Would you work out how many of the lines below hold "inappropriate" and reply with nothing but the number?

Dataset entries:
-=-=-=-=-

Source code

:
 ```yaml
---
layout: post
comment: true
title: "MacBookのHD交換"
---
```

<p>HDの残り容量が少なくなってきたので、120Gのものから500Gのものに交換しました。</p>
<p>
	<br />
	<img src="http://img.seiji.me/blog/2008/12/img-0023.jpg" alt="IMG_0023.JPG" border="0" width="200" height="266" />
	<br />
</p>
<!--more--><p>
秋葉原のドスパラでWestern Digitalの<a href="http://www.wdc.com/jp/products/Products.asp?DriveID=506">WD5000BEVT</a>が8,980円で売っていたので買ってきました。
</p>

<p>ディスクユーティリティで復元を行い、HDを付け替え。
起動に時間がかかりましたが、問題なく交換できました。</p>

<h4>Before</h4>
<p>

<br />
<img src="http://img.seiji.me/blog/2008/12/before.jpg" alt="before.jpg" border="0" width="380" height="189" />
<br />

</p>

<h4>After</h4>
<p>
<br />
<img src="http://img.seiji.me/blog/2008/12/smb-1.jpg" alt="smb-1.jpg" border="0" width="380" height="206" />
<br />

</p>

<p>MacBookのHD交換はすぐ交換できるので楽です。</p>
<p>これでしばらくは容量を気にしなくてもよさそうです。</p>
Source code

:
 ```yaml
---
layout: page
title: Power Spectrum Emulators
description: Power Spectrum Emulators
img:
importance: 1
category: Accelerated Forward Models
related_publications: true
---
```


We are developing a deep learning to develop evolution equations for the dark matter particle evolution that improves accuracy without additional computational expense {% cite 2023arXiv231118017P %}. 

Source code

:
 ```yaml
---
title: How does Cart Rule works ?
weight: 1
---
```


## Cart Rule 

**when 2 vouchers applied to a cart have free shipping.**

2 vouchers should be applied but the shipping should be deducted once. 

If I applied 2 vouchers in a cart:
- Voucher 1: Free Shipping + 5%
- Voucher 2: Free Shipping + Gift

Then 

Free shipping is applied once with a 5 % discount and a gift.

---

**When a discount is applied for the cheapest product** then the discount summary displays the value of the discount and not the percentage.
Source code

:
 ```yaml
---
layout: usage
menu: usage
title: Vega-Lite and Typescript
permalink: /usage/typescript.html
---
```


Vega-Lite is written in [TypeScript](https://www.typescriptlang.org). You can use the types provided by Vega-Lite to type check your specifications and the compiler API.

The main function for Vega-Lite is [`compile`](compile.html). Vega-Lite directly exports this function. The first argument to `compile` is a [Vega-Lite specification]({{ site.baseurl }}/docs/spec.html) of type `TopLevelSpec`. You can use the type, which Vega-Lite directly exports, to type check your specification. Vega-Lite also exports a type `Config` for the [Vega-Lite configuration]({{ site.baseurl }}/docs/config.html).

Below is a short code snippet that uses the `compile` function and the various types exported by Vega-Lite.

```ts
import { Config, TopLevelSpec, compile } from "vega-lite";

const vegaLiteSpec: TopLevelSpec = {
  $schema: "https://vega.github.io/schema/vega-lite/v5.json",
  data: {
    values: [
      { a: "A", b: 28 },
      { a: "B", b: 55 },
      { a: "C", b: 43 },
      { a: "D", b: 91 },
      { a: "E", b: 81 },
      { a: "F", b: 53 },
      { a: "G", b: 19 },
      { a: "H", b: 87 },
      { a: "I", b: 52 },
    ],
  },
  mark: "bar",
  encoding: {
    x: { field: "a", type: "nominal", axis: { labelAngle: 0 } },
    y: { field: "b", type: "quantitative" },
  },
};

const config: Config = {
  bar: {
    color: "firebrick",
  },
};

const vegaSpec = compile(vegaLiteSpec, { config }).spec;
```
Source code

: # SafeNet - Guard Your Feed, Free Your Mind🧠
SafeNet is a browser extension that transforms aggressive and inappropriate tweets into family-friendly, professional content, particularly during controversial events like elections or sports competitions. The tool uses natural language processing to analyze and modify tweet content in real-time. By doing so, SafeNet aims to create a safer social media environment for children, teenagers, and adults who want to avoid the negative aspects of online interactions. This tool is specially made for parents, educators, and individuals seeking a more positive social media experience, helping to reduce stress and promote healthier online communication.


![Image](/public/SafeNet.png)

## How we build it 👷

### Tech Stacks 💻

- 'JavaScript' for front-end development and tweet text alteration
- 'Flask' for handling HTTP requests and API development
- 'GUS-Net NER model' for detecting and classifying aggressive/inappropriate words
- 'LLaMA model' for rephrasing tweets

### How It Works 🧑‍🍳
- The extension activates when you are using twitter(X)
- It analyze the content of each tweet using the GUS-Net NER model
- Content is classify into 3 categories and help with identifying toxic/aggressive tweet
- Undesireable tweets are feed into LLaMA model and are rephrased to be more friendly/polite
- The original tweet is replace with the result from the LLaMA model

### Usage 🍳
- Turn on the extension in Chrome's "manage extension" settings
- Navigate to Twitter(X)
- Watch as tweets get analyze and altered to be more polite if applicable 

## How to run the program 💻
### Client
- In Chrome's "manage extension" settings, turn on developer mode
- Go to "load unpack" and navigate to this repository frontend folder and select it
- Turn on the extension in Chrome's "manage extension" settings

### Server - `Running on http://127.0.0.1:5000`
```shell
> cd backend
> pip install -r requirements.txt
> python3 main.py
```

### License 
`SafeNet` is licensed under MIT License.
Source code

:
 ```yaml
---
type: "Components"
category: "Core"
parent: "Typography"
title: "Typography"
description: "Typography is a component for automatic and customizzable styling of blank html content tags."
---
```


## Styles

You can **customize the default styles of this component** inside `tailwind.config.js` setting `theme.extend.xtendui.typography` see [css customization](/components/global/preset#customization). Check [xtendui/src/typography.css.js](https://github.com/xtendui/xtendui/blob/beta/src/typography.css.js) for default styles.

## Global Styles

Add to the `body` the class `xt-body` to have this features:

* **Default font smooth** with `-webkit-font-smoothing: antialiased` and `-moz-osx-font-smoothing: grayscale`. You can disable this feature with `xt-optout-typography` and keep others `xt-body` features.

-=-=-=-=-

* Result:
2